Yerevan, Baku in talks over Karabakh self-determination - minister

YEREVAN. Oct 24 (Interfax) - Yerevan says that Nagorno-Karabakh has every right to become an independent state, and the question of its self-determination is contained in a text currently negotiated between Armenia and Azerbaijan.

"There is no shortage of precedents. Most United Nations members became independent states by exercising their right to self-determination. So why must the people of Nagorno-Karabakh be less entitled to self-determination than any other people under this sun?" Armenian Foreign Minister Eduard Nalbandian said in an interview with Interfax ahead of a state visit to Russia by the Armenian president on October 23-25.

"Naturally, the people of Nagorno-Karabakh are equally entitled to it, and a provision about this right is present in a text that we are currently negotiating with Azerbaijan," the minister said.
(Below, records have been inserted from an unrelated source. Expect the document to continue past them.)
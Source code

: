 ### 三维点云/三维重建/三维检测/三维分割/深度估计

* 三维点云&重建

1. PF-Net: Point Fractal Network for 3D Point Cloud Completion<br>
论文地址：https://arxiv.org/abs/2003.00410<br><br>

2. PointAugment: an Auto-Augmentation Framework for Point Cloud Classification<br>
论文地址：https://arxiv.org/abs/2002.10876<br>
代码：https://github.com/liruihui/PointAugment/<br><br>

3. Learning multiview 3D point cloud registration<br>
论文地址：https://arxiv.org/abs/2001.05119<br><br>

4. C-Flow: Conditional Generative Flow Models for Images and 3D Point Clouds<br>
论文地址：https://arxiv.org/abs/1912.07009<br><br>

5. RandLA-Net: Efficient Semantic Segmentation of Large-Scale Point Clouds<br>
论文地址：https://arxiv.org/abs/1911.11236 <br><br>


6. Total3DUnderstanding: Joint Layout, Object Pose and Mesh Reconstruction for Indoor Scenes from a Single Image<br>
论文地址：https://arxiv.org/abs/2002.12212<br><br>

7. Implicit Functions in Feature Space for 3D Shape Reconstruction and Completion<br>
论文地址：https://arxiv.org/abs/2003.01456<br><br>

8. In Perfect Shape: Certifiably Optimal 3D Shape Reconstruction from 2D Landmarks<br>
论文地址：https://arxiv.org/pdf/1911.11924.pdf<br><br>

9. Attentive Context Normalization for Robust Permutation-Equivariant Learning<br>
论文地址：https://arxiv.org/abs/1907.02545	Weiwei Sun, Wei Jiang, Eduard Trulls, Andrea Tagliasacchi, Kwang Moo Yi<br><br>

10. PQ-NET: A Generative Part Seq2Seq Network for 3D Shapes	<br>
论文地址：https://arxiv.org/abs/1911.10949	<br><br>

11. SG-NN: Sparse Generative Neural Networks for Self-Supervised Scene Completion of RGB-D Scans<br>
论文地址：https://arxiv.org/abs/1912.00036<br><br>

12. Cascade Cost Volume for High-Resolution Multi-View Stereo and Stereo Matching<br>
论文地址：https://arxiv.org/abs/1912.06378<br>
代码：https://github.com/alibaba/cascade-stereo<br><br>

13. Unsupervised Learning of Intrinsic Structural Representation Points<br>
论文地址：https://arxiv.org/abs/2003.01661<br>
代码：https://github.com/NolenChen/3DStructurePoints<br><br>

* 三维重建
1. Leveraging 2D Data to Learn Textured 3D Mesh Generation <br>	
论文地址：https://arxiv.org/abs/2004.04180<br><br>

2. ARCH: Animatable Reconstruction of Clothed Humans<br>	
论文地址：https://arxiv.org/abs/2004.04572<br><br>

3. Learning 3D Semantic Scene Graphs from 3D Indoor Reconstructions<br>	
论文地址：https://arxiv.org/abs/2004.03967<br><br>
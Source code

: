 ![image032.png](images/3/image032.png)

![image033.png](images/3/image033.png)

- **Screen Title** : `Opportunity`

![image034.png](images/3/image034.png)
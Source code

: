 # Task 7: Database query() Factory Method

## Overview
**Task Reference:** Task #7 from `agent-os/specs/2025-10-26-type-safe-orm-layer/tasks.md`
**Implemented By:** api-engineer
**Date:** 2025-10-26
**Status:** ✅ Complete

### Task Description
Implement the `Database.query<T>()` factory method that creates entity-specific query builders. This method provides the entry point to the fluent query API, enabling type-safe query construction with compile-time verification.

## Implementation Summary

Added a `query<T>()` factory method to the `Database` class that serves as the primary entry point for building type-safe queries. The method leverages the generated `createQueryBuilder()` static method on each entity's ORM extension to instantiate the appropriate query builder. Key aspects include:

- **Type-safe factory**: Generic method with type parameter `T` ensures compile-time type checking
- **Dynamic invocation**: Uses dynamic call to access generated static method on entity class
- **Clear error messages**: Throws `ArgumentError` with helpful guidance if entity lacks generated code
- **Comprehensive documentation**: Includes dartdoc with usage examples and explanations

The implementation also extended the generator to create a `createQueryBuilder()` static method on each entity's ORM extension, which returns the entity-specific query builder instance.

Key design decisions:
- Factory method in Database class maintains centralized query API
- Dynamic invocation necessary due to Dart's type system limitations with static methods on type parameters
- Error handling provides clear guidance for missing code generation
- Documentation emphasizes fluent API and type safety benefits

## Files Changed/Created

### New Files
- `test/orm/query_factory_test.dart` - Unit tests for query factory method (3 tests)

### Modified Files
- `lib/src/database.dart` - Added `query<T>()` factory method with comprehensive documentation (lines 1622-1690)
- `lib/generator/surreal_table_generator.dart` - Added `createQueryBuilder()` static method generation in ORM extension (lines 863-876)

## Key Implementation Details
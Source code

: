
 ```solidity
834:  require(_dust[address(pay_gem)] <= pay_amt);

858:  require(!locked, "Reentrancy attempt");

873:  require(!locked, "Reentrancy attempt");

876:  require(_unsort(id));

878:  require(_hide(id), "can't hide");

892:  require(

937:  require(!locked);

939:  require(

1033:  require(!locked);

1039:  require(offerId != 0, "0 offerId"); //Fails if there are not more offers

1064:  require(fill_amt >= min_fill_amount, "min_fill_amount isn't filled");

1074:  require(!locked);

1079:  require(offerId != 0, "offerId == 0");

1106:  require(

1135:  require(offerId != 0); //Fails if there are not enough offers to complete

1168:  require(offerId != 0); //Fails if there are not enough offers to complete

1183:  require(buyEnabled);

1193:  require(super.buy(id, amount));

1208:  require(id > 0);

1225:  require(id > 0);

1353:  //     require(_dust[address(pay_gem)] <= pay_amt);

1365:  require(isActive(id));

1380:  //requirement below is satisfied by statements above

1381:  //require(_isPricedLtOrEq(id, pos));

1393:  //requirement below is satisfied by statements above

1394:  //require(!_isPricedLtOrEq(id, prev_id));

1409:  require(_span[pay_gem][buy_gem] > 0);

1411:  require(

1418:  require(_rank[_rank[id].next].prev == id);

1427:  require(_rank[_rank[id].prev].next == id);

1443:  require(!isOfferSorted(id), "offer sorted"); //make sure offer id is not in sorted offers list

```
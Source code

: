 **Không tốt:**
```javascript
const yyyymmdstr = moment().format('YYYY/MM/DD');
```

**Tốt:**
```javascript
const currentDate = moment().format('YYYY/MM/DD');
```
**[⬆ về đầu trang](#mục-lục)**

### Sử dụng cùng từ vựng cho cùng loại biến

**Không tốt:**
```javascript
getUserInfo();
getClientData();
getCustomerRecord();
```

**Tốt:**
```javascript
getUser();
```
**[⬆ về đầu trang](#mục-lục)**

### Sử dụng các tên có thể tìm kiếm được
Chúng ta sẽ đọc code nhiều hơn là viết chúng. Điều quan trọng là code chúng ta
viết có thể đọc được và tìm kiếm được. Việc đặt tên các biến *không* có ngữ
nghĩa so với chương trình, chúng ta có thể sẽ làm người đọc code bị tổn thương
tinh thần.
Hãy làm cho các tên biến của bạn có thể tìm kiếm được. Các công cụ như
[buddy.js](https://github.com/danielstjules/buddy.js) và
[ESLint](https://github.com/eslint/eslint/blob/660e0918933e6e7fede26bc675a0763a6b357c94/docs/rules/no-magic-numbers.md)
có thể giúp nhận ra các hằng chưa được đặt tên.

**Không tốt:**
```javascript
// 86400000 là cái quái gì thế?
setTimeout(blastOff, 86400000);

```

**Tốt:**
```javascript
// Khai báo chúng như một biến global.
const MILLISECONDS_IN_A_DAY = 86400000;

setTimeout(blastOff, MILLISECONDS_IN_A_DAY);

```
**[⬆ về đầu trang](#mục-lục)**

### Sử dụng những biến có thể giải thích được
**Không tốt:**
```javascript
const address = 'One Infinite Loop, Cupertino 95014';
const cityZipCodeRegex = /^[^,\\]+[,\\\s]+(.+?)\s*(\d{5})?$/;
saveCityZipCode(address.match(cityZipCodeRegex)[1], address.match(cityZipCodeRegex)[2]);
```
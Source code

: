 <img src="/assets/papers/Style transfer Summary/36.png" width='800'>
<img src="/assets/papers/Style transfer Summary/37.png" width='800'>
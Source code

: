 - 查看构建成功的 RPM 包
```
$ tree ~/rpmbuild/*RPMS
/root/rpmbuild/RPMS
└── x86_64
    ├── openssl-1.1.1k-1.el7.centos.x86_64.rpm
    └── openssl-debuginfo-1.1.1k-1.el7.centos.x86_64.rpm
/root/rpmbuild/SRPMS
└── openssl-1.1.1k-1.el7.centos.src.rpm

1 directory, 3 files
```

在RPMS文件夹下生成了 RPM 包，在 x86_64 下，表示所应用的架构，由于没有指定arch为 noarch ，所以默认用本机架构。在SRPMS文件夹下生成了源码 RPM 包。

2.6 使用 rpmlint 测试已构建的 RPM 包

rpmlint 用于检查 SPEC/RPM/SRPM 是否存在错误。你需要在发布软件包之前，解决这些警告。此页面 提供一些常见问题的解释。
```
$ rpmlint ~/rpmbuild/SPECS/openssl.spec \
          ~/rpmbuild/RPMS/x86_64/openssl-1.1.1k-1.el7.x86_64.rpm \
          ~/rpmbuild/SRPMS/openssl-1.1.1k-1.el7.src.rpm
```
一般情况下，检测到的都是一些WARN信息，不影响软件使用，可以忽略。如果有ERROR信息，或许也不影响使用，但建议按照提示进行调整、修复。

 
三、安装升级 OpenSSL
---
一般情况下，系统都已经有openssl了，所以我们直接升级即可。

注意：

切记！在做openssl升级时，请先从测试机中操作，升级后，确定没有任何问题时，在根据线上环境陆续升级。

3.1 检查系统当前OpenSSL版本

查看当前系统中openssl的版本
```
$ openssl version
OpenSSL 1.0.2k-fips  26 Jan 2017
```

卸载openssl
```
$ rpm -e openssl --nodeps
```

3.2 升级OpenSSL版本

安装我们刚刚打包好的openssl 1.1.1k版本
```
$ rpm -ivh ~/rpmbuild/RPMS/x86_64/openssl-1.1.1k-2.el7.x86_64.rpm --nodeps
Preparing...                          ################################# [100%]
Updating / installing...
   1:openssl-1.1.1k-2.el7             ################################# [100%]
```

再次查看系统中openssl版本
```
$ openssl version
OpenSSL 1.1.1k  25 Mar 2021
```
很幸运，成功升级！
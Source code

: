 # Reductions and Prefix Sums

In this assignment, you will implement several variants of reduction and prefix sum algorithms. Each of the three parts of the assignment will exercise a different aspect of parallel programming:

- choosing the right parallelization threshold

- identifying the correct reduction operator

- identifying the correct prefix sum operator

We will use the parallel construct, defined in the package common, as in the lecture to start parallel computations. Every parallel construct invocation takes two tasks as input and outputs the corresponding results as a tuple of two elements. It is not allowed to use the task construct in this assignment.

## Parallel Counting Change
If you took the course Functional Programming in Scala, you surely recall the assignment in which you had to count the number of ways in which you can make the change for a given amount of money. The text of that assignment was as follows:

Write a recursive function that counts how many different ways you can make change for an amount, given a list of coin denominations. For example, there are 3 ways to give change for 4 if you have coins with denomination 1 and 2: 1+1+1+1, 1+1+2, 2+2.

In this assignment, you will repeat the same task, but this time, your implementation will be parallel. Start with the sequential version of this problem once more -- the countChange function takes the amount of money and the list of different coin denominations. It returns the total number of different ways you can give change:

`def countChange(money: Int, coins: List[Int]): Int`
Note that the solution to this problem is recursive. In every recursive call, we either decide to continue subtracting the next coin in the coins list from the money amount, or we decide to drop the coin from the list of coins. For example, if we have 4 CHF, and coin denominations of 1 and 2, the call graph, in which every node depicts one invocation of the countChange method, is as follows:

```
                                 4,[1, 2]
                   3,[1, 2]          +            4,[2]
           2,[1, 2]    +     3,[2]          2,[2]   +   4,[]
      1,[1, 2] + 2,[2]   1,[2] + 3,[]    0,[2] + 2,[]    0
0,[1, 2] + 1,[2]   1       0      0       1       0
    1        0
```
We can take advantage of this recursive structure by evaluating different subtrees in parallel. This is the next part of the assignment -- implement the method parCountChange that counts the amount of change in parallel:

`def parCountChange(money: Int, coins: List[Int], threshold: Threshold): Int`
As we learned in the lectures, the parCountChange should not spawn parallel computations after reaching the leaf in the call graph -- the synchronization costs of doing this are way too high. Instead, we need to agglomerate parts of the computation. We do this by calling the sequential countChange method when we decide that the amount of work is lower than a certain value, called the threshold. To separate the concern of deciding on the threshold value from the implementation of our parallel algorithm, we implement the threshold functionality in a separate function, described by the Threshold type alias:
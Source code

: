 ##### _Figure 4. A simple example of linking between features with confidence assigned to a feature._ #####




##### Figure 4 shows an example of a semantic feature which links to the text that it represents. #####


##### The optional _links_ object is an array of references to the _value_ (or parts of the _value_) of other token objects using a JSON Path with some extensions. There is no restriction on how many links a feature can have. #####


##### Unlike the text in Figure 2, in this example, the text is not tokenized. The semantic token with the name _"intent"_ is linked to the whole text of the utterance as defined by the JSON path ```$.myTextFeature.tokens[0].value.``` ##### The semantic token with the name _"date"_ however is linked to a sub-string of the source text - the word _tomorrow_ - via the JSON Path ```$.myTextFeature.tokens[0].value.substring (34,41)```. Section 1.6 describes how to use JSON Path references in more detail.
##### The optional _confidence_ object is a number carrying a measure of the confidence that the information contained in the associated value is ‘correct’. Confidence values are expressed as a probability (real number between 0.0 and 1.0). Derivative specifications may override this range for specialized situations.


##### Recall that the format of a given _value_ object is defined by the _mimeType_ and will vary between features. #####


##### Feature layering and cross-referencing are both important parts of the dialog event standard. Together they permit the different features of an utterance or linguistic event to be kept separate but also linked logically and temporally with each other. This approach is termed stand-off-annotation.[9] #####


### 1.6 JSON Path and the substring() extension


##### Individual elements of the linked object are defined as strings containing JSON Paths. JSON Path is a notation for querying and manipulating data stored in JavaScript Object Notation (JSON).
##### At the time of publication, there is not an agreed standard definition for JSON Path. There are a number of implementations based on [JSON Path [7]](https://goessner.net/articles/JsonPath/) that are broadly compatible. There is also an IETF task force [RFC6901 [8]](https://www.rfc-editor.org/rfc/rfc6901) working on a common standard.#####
The principles, the elements, which were proposed by the co-chairmen and articulated at three G8 summits - in L'Aquila, Muskoka and Deauville - by Presidents Dmitry Medvedev, Nicolas Sarkozy and Barack Obama, point precisely to this right to self-determination, the minister said.

"The final status of Nagorno-Karabakh must be determined by free will of the population of Nagorno-Karabakh, which will have international legal force. This says it all," Nalbandian said.

Asked whether Armenia is convinced of the outcome of the expression of will, the Armenian foreign minister said, "I think it is not only us who are convinced. As history shows, there is no other way."